Problem to work on: Count the lines in the entries that contain "returned". Say the number and nothing more.

START Records for processing

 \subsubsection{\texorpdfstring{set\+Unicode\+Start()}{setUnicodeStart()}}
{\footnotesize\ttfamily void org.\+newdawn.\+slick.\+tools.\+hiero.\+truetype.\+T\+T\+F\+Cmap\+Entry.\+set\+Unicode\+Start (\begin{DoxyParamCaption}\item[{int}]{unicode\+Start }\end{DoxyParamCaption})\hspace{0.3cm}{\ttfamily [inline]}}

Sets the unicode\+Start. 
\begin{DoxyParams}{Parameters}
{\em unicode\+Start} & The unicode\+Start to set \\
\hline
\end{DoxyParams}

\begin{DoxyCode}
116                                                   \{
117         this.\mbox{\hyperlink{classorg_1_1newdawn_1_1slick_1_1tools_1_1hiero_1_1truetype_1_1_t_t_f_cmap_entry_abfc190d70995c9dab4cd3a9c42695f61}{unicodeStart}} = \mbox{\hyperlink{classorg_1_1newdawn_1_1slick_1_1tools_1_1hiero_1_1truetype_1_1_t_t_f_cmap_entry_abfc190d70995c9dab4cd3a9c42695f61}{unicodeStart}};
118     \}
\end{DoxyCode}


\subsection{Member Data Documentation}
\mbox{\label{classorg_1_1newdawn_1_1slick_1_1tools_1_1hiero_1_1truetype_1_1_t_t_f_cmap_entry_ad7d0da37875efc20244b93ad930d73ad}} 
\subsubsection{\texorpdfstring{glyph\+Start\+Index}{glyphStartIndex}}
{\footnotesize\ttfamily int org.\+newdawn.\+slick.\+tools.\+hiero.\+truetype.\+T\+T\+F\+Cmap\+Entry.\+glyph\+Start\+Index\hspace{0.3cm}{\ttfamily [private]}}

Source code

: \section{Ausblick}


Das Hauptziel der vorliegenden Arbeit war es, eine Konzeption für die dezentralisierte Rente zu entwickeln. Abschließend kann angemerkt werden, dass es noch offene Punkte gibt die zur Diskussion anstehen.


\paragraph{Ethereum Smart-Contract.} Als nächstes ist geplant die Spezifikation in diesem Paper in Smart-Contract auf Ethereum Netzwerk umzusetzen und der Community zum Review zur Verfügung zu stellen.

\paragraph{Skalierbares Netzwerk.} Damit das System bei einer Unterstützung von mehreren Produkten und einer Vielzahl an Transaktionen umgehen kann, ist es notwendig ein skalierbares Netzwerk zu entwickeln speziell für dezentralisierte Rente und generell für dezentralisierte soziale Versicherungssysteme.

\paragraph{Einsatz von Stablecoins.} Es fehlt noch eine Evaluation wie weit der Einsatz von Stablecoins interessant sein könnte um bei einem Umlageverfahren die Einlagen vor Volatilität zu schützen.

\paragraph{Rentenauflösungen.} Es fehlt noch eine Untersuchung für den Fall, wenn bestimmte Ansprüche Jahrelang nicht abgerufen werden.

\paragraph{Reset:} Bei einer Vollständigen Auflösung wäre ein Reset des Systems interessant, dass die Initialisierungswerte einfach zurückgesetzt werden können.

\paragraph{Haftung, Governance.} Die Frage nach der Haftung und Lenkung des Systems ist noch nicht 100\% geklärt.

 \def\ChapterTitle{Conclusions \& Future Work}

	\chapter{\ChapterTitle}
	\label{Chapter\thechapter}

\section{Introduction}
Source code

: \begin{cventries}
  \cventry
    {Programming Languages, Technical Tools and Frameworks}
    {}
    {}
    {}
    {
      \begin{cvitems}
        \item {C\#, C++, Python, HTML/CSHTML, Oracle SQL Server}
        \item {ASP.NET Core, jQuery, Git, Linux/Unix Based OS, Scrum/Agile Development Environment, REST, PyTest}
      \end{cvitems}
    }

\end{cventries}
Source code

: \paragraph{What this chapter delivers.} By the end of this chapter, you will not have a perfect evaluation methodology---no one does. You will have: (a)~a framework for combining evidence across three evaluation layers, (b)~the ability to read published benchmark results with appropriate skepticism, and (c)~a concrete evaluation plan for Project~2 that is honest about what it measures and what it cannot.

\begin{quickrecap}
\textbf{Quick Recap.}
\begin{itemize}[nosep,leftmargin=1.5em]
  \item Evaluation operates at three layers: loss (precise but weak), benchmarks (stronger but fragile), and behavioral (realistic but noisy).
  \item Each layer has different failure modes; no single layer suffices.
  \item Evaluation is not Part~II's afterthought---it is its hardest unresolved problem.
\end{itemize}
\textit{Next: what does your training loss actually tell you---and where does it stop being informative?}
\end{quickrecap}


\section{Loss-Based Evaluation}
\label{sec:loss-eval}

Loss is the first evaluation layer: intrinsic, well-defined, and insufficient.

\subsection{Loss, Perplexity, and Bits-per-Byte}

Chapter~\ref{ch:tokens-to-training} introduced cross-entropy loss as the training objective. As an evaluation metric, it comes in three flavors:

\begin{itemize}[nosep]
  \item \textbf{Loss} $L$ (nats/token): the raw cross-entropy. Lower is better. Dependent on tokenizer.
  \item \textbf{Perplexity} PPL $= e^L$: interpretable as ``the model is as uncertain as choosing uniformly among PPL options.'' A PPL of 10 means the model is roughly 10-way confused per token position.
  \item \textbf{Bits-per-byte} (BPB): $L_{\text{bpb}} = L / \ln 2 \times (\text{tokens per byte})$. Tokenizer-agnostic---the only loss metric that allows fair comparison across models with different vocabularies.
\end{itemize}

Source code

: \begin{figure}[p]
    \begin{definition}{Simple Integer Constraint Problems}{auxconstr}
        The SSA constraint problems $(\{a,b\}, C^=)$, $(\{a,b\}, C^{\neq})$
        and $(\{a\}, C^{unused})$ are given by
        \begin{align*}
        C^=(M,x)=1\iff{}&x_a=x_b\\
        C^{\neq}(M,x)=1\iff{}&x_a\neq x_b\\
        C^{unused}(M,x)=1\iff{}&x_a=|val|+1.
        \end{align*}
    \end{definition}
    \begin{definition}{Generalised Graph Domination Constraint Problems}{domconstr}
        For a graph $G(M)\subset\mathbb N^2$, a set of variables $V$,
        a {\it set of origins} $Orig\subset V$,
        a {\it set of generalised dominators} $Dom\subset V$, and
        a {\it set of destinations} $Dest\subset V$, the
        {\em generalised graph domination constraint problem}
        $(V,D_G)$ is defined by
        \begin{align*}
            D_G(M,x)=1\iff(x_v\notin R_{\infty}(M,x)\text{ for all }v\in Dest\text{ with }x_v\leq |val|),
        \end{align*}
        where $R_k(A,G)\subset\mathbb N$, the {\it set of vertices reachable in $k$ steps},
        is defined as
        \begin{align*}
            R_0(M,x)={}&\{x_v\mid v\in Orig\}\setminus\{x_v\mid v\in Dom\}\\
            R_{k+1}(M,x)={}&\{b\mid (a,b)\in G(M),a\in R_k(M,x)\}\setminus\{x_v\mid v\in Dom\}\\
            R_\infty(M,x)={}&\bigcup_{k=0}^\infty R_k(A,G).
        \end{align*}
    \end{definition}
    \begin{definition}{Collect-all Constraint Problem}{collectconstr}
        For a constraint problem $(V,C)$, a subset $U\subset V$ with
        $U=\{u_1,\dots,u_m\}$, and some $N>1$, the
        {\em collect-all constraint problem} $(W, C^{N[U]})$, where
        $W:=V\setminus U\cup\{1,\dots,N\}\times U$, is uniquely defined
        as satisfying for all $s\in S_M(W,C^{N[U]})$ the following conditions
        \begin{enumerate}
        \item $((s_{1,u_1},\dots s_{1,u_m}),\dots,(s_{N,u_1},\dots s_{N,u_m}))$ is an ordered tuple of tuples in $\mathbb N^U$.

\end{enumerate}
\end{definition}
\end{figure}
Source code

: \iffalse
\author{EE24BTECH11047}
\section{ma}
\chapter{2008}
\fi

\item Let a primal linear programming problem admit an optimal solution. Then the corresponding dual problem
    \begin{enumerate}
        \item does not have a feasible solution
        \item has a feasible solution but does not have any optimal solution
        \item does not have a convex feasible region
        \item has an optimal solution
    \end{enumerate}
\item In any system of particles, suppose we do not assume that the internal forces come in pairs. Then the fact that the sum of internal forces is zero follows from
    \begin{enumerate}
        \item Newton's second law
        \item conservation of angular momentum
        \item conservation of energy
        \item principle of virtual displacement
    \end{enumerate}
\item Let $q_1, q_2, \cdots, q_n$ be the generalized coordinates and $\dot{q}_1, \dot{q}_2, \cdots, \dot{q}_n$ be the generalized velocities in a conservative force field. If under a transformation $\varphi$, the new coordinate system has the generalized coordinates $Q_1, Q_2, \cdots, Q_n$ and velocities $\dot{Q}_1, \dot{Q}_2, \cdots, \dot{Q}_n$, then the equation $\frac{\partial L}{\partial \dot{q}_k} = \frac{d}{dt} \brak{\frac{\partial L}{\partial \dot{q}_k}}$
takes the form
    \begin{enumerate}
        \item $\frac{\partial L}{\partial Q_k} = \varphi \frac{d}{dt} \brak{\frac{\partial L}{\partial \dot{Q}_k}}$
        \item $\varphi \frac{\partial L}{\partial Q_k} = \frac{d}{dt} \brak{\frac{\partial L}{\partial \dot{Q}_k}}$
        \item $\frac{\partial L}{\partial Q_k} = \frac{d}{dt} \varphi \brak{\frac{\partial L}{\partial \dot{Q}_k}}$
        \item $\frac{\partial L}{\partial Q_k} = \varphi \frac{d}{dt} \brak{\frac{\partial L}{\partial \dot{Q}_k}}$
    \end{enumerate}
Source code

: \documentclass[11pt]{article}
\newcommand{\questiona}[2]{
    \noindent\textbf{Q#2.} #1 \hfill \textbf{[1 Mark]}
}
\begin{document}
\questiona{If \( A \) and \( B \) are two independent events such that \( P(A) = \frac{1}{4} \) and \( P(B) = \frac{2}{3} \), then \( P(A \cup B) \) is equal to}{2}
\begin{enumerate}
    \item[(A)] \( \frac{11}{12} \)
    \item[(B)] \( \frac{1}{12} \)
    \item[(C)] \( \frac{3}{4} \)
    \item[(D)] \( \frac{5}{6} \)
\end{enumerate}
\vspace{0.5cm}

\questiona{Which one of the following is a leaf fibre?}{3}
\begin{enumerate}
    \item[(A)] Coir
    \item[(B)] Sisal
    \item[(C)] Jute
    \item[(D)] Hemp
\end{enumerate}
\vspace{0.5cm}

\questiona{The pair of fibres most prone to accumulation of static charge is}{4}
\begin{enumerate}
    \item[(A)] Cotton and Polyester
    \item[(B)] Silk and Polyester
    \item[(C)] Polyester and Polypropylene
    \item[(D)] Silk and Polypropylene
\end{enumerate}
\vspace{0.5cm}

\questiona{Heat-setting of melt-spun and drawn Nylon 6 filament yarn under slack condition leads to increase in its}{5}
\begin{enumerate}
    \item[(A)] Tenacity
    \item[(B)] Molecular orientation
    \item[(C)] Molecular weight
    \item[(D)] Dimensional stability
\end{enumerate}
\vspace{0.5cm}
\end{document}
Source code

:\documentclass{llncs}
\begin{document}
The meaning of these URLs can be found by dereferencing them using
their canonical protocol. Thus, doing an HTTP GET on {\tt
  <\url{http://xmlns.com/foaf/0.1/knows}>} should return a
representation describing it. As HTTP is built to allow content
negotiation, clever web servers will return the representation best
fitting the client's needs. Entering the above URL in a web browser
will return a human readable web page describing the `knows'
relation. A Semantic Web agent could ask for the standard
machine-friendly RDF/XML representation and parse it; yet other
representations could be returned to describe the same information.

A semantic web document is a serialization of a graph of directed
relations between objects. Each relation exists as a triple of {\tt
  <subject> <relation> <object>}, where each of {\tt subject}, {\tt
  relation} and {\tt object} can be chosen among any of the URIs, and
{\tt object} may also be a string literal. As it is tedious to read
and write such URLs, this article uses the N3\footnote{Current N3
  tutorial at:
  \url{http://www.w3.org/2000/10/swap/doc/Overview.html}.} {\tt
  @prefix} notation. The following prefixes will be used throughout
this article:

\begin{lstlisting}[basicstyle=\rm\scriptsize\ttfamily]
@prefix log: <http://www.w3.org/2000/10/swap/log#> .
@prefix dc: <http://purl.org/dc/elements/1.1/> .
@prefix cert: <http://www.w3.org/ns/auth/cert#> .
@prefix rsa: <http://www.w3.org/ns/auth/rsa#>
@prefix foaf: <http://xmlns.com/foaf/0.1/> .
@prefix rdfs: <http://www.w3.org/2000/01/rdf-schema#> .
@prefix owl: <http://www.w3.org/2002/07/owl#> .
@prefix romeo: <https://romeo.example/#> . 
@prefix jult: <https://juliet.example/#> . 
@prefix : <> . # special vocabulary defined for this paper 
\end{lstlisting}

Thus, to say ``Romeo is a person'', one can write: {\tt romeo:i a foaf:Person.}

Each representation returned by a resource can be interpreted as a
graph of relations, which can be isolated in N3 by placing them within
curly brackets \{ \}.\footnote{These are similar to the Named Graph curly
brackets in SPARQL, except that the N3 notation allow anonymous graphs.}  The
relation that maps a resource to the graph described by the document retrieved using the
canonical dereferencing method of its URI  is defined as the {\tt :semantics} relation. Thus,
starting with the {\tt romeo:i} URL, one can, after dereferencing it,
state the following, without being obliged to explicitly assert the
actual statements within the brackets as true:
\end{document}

END Records for processing

Written solution: 2